- **Stored data**:

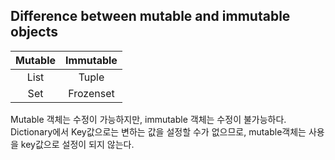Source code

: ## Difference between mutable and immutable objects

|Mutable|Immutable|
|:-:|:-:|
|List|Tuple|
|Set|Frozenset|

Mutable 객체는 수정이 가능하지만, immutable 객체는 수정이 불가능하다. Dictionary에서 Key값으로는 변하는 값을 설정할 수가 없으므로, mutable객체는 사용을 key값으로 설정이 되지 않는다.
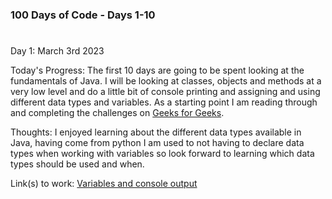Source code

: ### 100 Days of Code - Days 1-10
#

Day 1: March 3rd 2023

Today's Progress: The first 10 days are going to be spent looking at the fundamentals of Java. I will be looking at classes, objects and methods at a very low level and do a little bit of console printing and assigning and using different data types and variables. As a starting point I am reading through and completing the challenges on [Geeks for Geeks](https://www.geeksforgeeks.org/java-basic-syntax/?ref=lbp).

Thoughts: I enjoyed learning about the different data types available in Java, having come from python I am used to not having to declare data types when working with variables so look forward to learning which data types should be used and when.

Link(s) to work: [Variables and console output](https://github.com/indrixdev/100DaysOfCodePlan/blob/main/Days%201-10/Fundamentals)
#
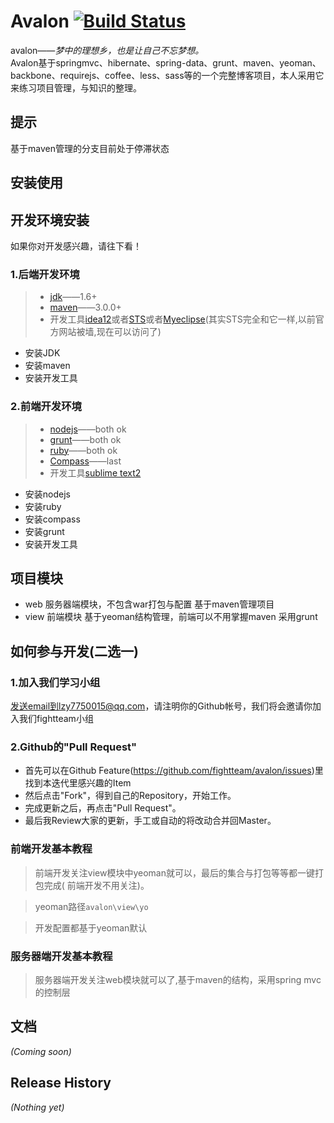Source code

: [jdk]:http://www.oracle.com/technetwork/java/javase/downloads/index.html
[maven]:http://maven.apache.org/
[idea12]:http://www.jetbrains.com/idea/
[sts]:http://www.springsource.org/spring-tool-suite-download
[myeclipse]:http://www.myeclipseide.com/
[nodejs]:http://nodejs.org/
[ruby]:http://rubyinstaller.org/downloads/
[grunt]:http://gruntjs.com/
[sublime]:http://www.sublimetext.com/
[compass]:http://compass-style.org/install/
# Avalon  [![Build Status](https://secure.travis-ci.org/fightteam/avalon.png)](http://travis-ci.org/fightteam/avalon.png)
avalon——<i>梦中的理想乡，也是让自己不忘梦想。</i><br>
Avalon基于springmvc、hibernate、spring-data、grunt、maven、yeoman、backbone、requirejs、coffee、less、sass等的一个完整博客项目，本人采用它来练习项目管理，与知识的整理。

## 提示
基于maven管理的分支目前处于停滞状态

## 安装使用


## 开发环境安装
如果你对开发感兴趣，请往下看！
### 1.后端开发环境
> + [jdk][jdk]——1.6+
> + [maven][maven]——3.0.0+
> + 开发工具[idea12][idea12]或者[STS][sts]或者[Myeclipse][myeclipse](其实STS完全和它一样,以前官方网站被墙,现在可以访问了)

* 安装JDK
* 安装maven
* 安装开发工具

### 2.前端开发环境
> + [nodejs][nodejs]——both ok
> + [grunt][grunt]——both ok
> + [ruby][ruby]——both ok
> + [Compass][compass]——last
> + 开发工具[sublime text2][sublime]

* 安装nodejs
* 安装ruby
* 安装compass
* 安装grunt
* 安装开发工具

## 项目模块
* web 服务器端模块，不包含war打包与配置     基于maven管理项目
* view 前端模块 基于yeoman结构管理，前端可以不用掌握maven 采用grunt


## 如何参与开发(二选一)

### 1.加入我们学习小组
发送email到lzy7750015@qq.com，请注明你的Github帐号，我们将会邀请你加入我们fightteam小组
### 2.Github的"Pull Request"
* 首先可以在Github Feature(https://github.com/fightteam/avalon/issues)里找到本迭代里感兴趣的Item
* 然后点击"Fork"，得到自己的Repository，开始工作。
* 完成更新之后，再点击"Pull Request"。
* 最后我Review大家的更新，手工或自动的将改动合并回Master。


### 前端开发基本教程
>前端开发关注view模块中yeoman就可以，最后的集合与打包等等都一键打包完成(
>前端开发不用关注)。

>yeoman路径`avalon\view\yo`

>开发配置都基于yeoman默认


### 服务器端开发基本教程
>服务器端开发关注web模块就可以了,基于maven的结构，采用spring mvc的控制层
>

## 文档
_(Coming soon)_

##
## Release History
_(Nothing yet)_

- **Task prompt**: Wherever the string "types" appears in the records above, copy the line it sits in.

- **Solution**:
Today's Progress: The first 10 days are going to be spent looking at the fundamentals of Java. I will be looking at classes, objects and methods at a very low level and do a little bit of console printing and assigning and using different data types and variables. As a starting point I am reading through and completing the challenges on [Geeks for Geeks](https://www.geeksforgeeks.org/java-basic-syntax/?ref=lbp).
Thoughts: I enjoyed learning about the different data types available in Java, having come from python I am used to not having to declare data types when working with variables so look forward to learning which data types should be used and when.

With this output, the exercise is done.